__YOUR TASK__. Only one stretch of the data below is needed. Output the lines from the one with "- I was suprised, that" up to and including the one with "- I learned a lot about the http protocol", exactly as they stand.

** Opening INPUT DATA block **

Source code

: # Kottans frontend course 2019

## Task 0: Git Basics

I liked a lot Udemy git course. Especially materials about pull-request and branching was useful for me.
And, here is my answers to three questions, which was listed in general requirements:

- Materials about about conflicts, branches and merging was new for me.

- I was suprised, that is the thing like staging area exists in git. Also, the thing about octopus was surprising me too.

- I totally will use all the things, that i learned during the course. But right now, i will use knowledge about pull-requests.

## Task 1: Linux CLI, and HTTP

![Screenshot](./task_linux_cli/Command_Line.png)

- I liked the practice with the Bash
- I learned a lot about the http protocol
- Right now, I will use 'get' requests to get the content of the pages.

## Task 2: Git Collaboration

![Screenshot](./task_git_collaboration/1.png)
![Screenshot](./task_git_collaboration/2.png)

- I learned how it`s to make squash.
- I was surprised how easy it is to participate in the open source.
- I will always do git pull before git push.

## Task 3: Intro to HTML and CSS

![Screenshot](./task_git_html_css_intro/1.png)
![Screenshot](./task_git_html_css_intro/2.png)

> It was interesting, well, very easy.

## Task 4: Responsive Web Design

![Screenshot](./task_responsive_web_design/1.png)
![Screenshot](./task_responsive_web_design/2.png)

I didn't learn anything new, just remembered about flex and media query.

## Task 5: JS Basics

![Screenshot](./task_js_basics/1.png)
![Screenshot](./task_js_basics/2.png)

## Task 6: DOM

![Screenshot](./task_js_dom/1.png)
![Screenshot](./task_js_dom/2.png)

** Closing INPUT DATA block **
** Opening INPUT DATA block **

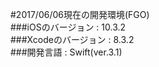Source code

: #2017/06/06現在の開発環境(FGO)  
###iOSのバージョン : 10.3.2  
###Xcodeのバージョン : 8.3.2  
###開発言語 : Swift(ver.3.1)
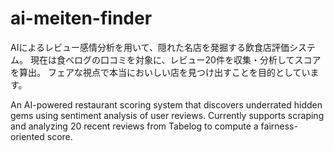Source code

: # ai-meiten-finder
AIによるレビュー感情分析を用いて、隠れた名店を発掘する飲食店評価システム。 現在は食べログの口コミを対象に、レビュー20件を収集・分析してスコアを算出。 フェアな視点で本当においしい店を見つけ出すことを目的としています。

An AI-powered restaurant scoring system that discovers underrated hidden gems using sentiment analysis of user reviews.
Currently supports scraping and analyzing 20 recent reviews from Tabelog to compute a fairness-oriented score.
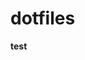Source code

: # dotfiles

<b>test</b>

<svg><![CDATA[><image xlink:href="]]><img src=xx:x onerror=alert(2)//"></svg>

** Closing INPUT DATA block **
** Opening INPUT DATA block **

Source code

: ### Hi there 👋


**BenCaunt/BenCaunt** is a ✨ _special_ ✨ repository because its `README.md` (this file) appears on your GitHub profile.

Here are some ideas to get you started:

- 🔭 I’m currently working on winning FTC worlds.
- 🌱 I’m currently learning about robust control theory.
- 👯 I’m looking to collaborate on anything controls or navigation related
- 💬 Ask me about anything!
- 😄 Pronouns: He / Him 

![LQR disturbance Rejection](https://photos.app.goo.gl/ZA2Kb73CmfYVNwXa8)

** Closing INPUT DATA block **

__YOUR RESPONSE__.
- I was suprised, that is the thing like staging area exists in git. Also, the thing about octopus was surprising me too.

- I totally will use all the things, that i learned during the course. But right now, i will use knowledge about pull-requests.

## Task 1: Linux CLI, and HTTP

![Screenshot](./task_linux_cli/Command_Line.png)

- I liked the practice with the Bash
- I learned a lot about the http protocol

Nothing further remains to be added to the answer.